A group of photographers have filed a class action suit in the US District Court for the Northern District of California in San Francisco against Instagram, accusing the Facebook-owned platform of inducement of copyright infringement as well as contributory and vicarious copyright infringement.
Photographers Alexis Hunley and Matthew Scott Brauer, represented by the Duncan Firm, Cera, The Law Offices of Todd M. Friedman and Hoben Law, are asking for the court to determine that their action can be certified as a class action, for a jury trial and that Plaintiffs and the Class are awarded damages derived from the infringing acts, and/or statutory damages.
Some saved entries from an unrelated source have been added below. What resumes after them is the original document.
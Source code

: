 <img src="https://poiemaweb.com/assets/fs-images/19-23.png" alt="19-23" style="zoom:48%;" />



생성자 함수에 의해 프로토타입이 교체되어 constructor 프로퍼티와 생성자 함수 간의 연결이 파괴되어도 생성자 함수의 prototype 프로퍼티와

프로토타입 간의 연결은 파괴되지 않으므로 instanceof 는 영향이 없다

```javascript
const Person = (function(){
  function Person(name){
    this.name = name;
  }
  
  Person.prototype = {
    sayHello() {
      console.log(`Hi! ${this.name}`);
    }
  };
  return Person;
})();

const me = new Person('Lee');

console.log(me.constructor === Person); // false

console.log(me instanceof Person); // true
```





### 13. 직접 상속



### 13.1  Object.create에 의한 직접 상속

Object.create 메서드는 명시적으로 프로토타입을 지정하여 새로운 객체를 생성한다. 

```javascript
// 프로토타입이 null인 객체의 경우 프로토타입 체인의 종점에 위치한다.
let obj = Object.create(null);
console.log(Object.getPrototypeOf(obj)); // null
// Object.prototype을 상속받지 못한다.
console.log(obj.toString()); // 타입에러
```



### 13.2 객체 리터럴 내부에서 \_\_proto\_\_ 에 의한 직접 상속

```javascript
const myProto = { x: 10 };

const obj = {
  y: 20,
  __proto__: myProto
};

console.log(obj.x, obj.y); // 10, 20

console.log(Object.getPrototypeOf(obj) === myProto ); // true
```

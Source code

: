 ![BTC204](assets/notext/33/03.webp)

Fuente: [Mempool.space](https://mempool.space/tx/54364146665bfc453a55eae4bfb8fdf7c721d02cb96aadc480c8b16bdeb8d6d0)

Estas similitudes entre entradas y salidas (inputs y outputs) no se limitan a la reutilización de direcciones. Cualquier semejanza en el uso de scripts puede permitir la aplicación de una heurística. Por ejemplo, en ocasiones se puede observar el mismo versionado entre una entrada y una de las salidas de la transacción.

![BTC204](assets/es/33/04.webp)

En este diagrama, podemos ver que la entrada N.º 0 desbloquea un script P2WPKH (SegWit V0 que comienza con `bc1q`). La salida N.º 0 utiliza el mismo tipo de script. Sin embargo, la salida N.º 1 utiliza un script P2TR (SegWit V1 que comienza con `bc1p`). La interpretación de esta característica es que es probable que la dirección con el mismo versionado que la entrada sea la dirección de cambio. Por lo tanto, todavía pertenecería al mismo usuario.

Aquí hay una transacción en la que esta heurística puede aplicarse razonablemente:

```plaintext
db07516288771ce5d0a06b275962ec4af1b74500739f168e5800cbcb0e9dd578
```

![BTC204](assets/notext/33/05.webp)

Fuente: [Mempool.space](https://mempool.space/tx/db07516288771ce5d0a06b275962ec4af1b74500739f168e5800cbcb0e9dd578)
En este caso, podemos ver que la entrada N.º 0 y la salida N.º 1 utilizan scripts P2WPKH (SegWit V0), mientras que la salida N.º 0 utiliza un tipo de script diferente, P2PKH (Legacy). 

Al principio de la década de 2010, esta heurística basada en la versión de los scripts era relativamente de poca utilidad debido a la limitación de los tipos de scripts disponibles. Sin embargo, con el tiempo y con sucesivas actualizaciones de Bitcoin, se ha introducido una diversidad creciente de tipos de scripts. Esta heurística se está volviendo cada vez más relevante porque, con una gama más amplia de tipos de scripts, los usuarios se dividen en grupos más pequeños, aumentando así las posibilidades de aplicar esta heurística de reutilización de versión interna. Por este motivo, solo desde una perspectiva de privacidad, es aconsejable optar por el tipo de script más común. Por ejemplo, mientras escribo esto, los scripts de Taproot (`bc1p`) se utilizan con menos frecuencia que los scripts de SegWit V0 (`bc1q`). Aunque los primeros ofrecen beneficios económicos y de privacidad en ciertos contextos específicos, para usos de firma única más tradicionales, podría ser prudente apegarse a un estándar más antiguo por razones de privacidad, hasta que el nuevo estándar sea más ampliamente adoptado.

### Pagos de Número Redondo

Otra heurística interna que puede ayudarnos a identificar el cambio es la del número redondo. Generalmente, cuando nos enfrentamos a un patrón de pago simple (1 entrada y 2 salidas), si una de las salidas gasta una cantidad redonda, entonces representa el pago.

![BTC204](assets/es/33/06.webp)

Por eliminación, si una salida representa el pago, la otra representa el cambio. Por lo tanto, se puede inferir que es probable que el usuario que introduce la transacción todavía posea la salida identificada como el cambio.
At the heart of the complaint is the use and functionality of Instagram's "embedding" tool, which allows third party platforms to reproduce pictures and posts initially available on Instagram. Plaintiffs allege that "when a third party embeds a copyrighted photo or video from an Instagram user’s Instagram account to that third-party’s website without a license, permission, or valid legal defense from the copyright owner, or from Instagram, this constitutes an infringement of the copyright owner’s exclusive display right under the Copyright Act of 1976, and therefore violates the law."
Usurpation of the value of copyrighted works
The suit contends that the effect of this "scheme" has been "the usurpation of the value of the copyrighted works, as the practice of embedding posts from Instagram has vitiated and diluted the market for licensing fees."
It claims that by encouraging third party online publishers – such as BuzzFeed.com, Time.com, or Mashable.com – to use the embed tool to display copyrighted works without a license or permission from the copyright owners or from Instagram, Instagram is "secondarily liable for each instance of those online publishers infringing a copyright owner’s display right caused by the unauthorised embedding of the respective photo from the user’s Instagram post."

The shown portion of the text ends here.